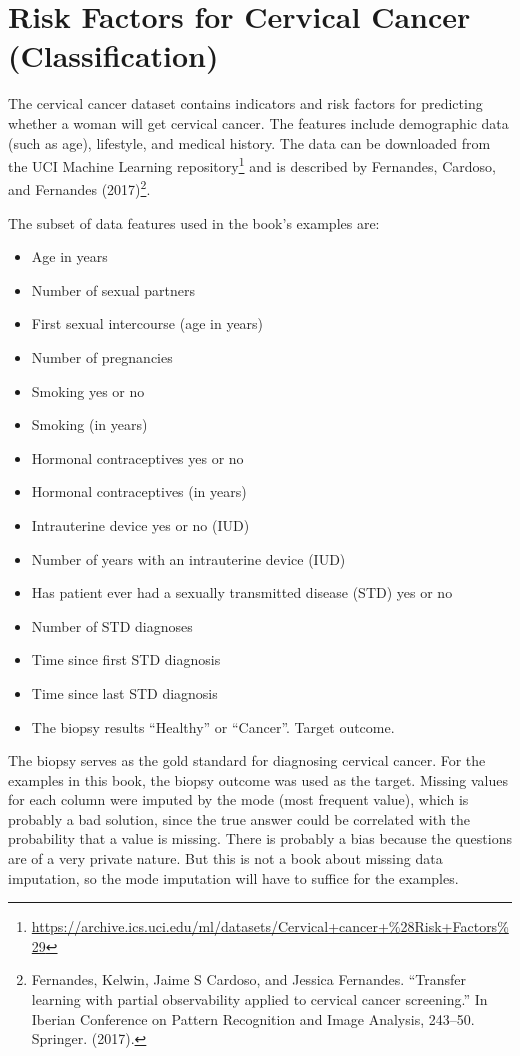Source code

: \documentclass[
  12pt,
]{krantz}
\providecommand{\tightlist}{%
  \setlength{\itemsep}{0pt}\setlength{\parskip}{0pt}}
\renewcommand{\href}[2]{#2\footnote{\url{#1}}}
\begin{document}
\hypertarget{cervical}{%
\section{Risk Factors for Cervical Cancer (Classification)}\label{cervical}}

The cervical cancer dataset contains indicators and risk factors for predicting whether a woman will get cervical cancer.
The features include demographic data (such as age), lifestyle, and medical history.
The data can be downloaded from the \href{https://archive.ics.uci.edu/ml/datasets/Cervical+cancer+\%28Risk+Factors\%29}{UCI Machine Learning repository} and is described by Fernandes, Cardoso, and Fernandes (2017)\footnote{Fernandes, Kelwin, Jaime S Cardoso, and Jessica Fernandes. ``Transfer learning with partial observability applied to cervical cancer screening.'' In Iberian Conference on Pattern Recognition and Image Analysis, 243--50. Springer. (2017).}.

The subset of data features used in the book's examples are:

\begin{itemize}
\tightlist
\item
  Age in years
\item
  Number of sexual partners
\item
  First sexual intercourse (age in years)
\item
  Number of pregnancies
\item
  Smoking yes or no
\item
  Smoking (in years)
\item
  Hormonal contraceptives yes or no
\item
  Hormonal contraceptives (in years)
\item
  Intrauterine device yes or no (IUD)
\item
  Number of years with an intrauterine device (IUD)
\item
  Has patient ever had a sexually transmitted disease (STD) yes or no
\item
  Number of STD diagnoses
\item
  Time since first STD diagnosis
\item
  Time since last STD diagnosis
\item
  The biopsy results ``Healthy'' or ``Cancer''. Target outcome.
\end{itemize}

The biopsy serves as the gold standard for diagnosing cervical cancer.
For the examples in this book, the biopsy outcome was used as the target.
Missing values for each column were imputed by the mode (most frequent value), which is probably a bad solution, since the true answer could be correlated with the probability that a value is missing.
There is probably a bias because the questions are of a very private nature.
But this is not a book about missing data imputation, so the mode imputation will have to suffice for the examples.
\end{document}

EXERCISE DIRECTIONS -> Please print the entries shown above again, exactly, and skip the pictures.

REPLY TO THE TASK ->
Source code

: \documentclass[
  12pt,
]{krantz}
\providecommand{\tightlist}{%
  \setlength{\itemsep}{0pt}\setlength{\parskip}{0pt}}
\renewcommand{\href}[2]{#2\footnote{\url{#1}}}
\begin{document}
\hypertarget{cervical}{%
\section{Risk Factors for Cervical Cancer (Classification)}\label{cervical}}

The cervical cancer dataset contains indicators and risk factors for predicting whether a woman will get cervical cancer.
The features include demographic data (such as age), lifestyle, and medical history.
The data can be downloaded from the \href{https://archive.ics.uci.edu/ml/datasets/Cervical+cancer+\%28Risk+Factors\%29}{UCI Machine Learning repository} and is described by Fernandes, Cardoso, and Fernandes (2017)\footnote{Fernandes, Kelwin, Jaime S Cardoso, and Jessica Fernandes. ``Transfer learning with partial observability applied to cervical cancer screening.'' In Iberian Conference on Pattern Recognition and Image Analysis, 243--50. Springer. (2017).}.

The subset of data features used in the book's examples are:

\begin{itemize}
\tightlist
\item
  Age in years
\item
  Number of sexual partners
\item
  First sexual intercourse (age in years)
\item
  Number of pregnancies
\item
  Smoking yes or no
\item
  Smoking (in years)
\item
  Hormonal contraceptives yes or no
\item
  Hormonal contraceptives (in years)
\item
  Intrauterine device yes or no (IUD)
\item
  Number of years with an intrauterine device (IUD)
\item
  Has patient ever had a sexually transmitted disease (STD) yes or no
\item
  Number of STD diagnoses
\item
  Time since first STD diagnosis
\item
  Time since last STD diagnosis
\item
  The biopsy results ``Healthy'' or ``Cancer''. Target outcome.
\end{itemize}

The biopsy serves as the gold standard for diagnosing cervical cancer.
For the examples in this book, the biopsy outcome was used as the target.
Missing values for each column were imputed by the mode (most frequent value), which is probably a bad solution, since the true answer could be correlated with the probability that a value is missing.
There is probably a bias because the questions are of a very private nature.
But this is not a book about missing data imputation, so the mode imputation will have to suffice for the examples.
\end{document}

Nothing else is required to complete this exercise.